Segment Start: Records for processing

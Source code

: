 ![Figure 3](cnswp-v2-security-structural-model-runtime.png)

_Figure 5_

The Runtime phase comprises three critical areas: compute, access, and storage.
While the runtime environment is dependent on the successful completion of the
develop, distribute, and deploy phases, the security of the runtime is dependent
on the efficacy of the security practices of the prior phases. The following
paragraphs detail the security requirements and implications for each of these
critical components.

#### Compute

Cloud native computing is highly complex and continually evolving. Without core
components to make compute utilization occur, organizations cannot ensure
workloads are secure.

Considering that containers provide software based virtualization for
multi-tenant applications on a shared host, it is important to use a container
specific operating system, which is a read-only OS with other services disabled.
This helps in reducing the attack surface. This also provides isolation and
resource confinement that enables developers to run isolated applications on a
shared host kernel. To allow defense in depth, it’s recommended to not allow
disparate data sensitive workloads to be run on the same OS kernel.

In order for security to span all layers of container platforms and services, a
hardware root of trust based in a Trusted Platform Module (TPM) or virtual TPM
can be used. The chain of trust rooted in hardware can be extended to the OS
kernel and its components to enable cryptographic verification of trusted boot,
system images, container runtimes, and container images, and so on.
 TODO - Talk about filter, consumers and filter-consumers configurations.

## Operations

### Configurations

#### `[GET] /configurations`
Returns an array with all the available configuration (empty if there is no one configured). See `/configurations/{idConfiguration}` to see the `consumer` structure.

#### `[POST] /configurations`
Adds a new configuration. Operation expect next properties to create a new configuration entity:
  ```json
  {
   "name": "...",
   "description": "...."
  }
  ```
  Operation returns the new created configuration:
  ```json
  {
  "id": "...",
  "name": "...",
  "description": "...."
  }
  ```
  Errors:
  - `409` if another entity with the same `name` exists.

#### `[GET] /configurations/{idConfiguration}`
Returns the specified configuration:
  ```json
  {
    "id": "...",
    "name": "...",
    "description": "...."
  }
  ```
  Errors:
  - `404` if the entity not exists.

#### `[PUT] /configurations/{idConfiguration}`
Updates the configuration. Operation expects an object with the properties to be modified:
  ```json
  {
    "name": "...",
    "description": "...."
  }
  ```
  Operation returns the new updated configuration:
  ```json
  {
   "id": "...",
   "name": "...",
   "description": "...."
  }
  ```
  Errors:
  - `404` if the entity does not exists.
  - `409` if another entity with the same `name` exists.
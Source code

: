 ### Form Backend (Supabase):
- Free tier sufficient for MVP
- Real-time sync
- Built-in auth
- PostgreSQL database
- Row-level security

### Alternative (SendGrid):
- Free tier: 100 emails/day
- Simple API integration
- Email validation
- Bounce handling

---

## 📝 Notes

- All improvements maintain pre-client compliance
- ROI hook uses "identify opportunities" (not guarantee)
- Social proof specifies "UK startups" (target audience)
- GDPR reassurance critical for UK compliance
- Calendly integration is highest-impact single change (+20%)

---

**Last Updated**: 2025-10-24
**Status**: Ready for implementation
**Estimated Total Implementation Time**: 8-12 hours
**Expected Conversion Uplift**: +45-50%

Segment End: Records for processing

Every line above from the line with "The Runtime phase" to the line with "can be used.", both included, must be reproduced exactly, and no other line may appear.

The Runtime phase comprises three critical areas: compute, access, and storage.
While the runtime environment is dependent on the successful completion of the
develop, distribute, and deploy phases, the security of the runtime is dependent
on the efficacy of the security practices of the prior phases. The following
paragraphs detail the security requirements and implications for each of these
critical components.

#### Compute

Cloud native computing is highly complex and continually evolving. Without core
components to make compute utilization occur, organizations cannot ensure
workloads are secure.

Considering that containers provide software based virtualization for
multi-tenant applications on a shared host, it is important to use a container
specific operating system, which is a read-only OS with other services disabled.
This helps in reducing the attack surface. This also provides isolation and
resource confinement that enables developers to run isolated applications on a
shared host kernel. To allow defense in depth, it’s recommended to not allow
disparate data sensitive workloads to be run on the same OS kernel.

In order for security to span all layers of container platforms and services, a
hardware root of trust based in a Trusted Platform Module (TPM) or virtual TPM
can be used. The chain of trust rooted in hardware can be extended to the OS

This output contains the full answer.